Ateşle Oynayan Kız diye bir kitabı var Stieg Larsson’un, Millenium üçlemesinin ortanca kitabı. Bu üçlemenin aynen filmi de çekilmiş.

İlk iki filmi izledim. Ejderha Dövmeli Kız iyiydi, ateşi bızıklayan kız o kadar iyi sayılmaz. Bu ikisinin arasındaki iyi kötü farkı belki ikincisinin kitabını okumuş olmamdan geliyor.

Ejderha Dövmeli Kız

Daha önce romanı okuduktan sonra izlediğim filmlerden hiçbirini beğenmedim. Büyük ihtimalle çoğunluk için de aynen geçerlidir bu.
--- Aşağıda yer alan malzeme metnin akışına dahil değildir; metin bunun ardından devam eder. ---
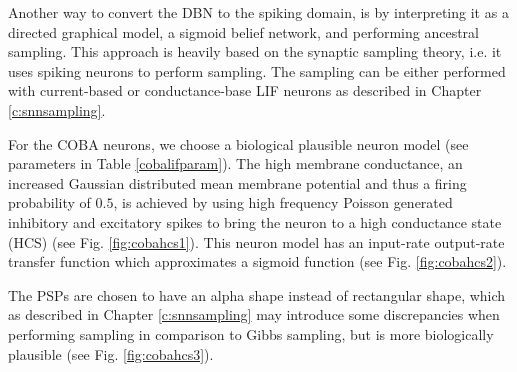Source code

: Another way to convert the DBN to the spiking domain, is by interpreting it as a directed graphical model, a sigmoid belief network, and performing ancestral sampling.
This approach is heavily based on the synaptic sampling theory, i.e. it uses spiking neurons to perform sampling.
The sampling can be either performed with current-based or conductance-base LIF neurons as described in Chapter \ref{c:snnsampling}.

For the COBA neurons, we choose a biological plausible neuron model (see parameters in Table \ref{cobalifparam}). 
The high membrane conductance, an increased Gaussian distributed mean membrane potential and thus a firing probability of $0.5$, is achieved by using high frequency Poisson generated inhibitory and excitatory spikes to bring the neuron to a high conductance state (HCS) (see Fig. \ref{fig:cobahcs1}). 
This neuron model has an input-rate output-rate transfer function which approximates a sigmoid function (see Fig. \ref{fig:cobahcs2}).

The PSPs are chosen to have an alpha shape instead of rectangular shape, which as described in Chapter \ref{c:snnsampling} may introduce some discrepancies when performing sampling in comparison to Gibbs sampling, but is more biologically plausible (see Fig. \ref{fig:cobahcs3}).

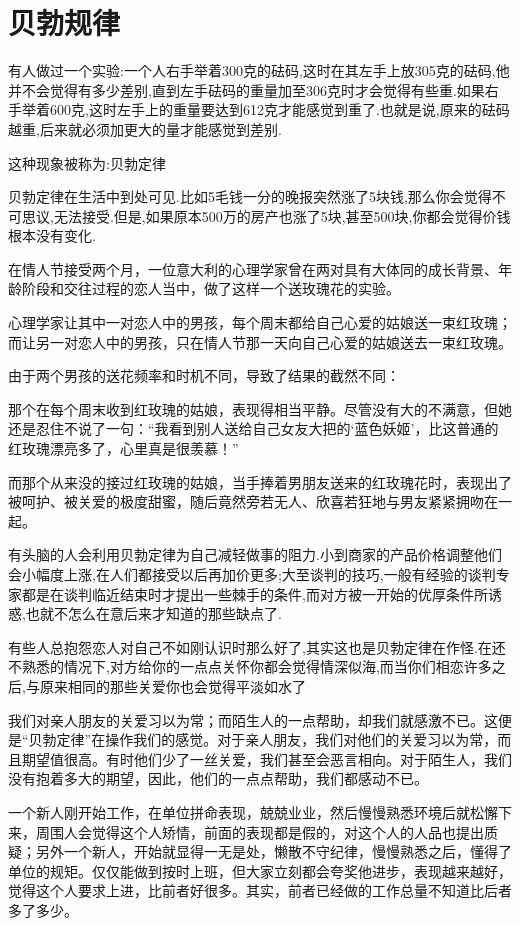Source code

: \documentclass[11pt]{ctexart}
\begin{document}
\section{贝勃规律}
\label{sec-10}


有人做过一个实验:一个人右手举着300克的砝码,这时在其左手上放305克的砝码,他并不会觉得有多少差别,直到左手砝码的重量加至306克时才会觉得有些重.如果右手举着600克,这时左手上的重量要达到612克才能感觉到重了.也就是说,原来的砝码越重,后来就必须加更大的量才能感觉到差别.

这种现象被称为:贝勃定律

贝勃定律在生活中到处可见.比如5毛钱一分的晚报突然涨了5块钱,那么你会觉得不可思议,无法接受.但是,如果原本500万的房产也涨了5块,甚至500块,你都会觉得价钱根本没有变化.

在情人节接受两个月，一位意大利的心理学家曾在两对具有大体同的成长背景、年龄阶段和交往过程的恋人当中，做了这样一个送玫瑰花的实验。

心理学家让其中一对恋人中的男孩，每个周末都给自己心爱的姑娘送一束红玫瑰；而让另一对恋人中的男孩，只在情人节那一天向自己心爱的姑娘送去一束红玫瑰。

由于两个男孩的送花频率和时机不同，导致了结果的截然不同：

那个在每个周末收到红玫瑰的姑娘，表现得相当平静。尽管没有大的不满意，但她还是忍住不说了一句：“我看到别人送给自己女友大把的‘蓝色妖姬’，比这普通的红玫瑰漂亮多了，心里真是很羡慕！”

而那个从来没的接过红玫瑰的姑娘，当手捧着男朋友送来的红玫瑰花时，表现出了被呵护、被关爱的极度甜蜜，随后竟然旁若无人、欣喜若狂地与男友紧紧拥吻在一起。

有头脑的人会利用贝勃定律为自己减轻做事的阻力.小到商家的产品价格调整他们会小幅度上涨,在人们都接受以后再加价更多;大至谈判的技巧,一般有经验的谈判专家都是在谈判临近结束时才提出一些棘手的条件,而对方被一开始的优厚条件所诱惑,也就不怎么在意后来才知道的那些缺点了.

有些人总抱怨恋人对自己不如刚认识时那么好了,其实这也是贝勃定律在作怪.在还不熟悉的情况下,对方给你的一点点关怀你都会觉得情深似海,而当你们相恋许多之后,与原来相同的那些关爱你也会觉得平淡如水了

我们对亲人朋友的关爱习以为常；而陌生人的一点帮助，却我们就感激不已。这便是“贝勃定律”在操作我们的感觉。对于亲人朋友，我们对他们的关爱习以为常，而且期望值很高。有时他们少了一丝关爱，我们甚至会恶言相向。对于陌生人，我们没有抱着多大的期望，因此，他们的一点点帮助，我们都感动不已。

一个新人刚开始工作，在单位拼命表现，兢兢业业，然后慢慢熟悉环境后就松懈下来，周围人会觉得这个人矫情，前面的表现都是假的，对这个人的人品也提出质疑；另外一个新人，开始就显得一无是处，懒散不守纪律，慢慢熟悉之后，懂得了单位的规矩。仅仅能做到按时上班，但大家立刻都会夸奖他进步，表现越来越好，觉得这个人要求上进，比前者好很多。其实，前者已经做的工作总量不知道比后者多了多少。
\end{document}
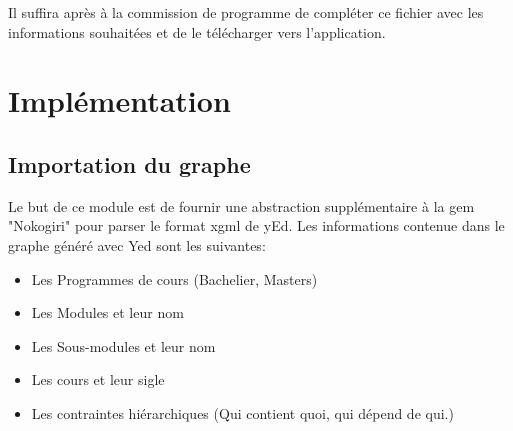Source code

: Il suffira après à la commission de programme de compléter ce fichier avec les informations souhaitées et de le télécharger vers l'application.

\clearpage
\section{Implémentation}
\subsection{Importation du graphe}
Le but de ce module est de fournir une abstraction supplémentaire à la gem "Nokogiri" pour parser le format xgml de yEd. Les informations contenue dans le graphe généré avec Yed sont les suivantes:
\begin{itemize}
\item Les Programmes de cours (Bachelier, Masters)
\item Les Modules et leur nom
\item Les Sous-modules et leur nom
\item Les cours et leur sigle
\item Les contraintes hiérarchiques (Qui contient quoi, qui dépend de qui.)
\end{itemize}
Çünkü romanı okurken hayal gücümüz sayesinde belli belirsiz bir sinema izlemiş gibi oluruz. Kafa akışa girer, gülersin, kızarsın, korkarsın, kaçmasını, hayatta kalmasını istersin ama farkında olmazsın. İyi romanların en belirgin özelliği de bu akıcılıkları değil mi zaten. Biri gelir seni dürter “Mal mısın, ne diye gülüyorsun kitaba karşı?” gibi bir şeyler der belki. Sen anlarsın o zaman, “İyimiş lan bu kitap!” dersin kendi kendine.

Romandan sonra film kopuk kopuk geliyor. Ordan burdan seçmece yapılmış, çok yavan. Romandan hatırda kalan ayrıntılara takıyorsun, “Nerde lan Bihter’in cezasını kesenler?” gibi şeylere takılabilir insan.

Yanda bir kontrol grubu oluştursanız, romanı okuyup da filmi izleyenler ve okumadan izleyenlerin beğeni ortalaması kesin farklı çıkacaktır. Romanı okumayanlar daha çok beğenir filmi.

Romanı okuduktan sonra filmi izlemeyin derim, zaman kaybı. Eğer hem roman hem film seçenekler arasındaysa önce film sonra roman. Daha hiç bu sıralamada yapmadım ama yaptığımda “Filmi izledikten sonra romanını okumak” başlıklı yazıda durumu paylaşırım.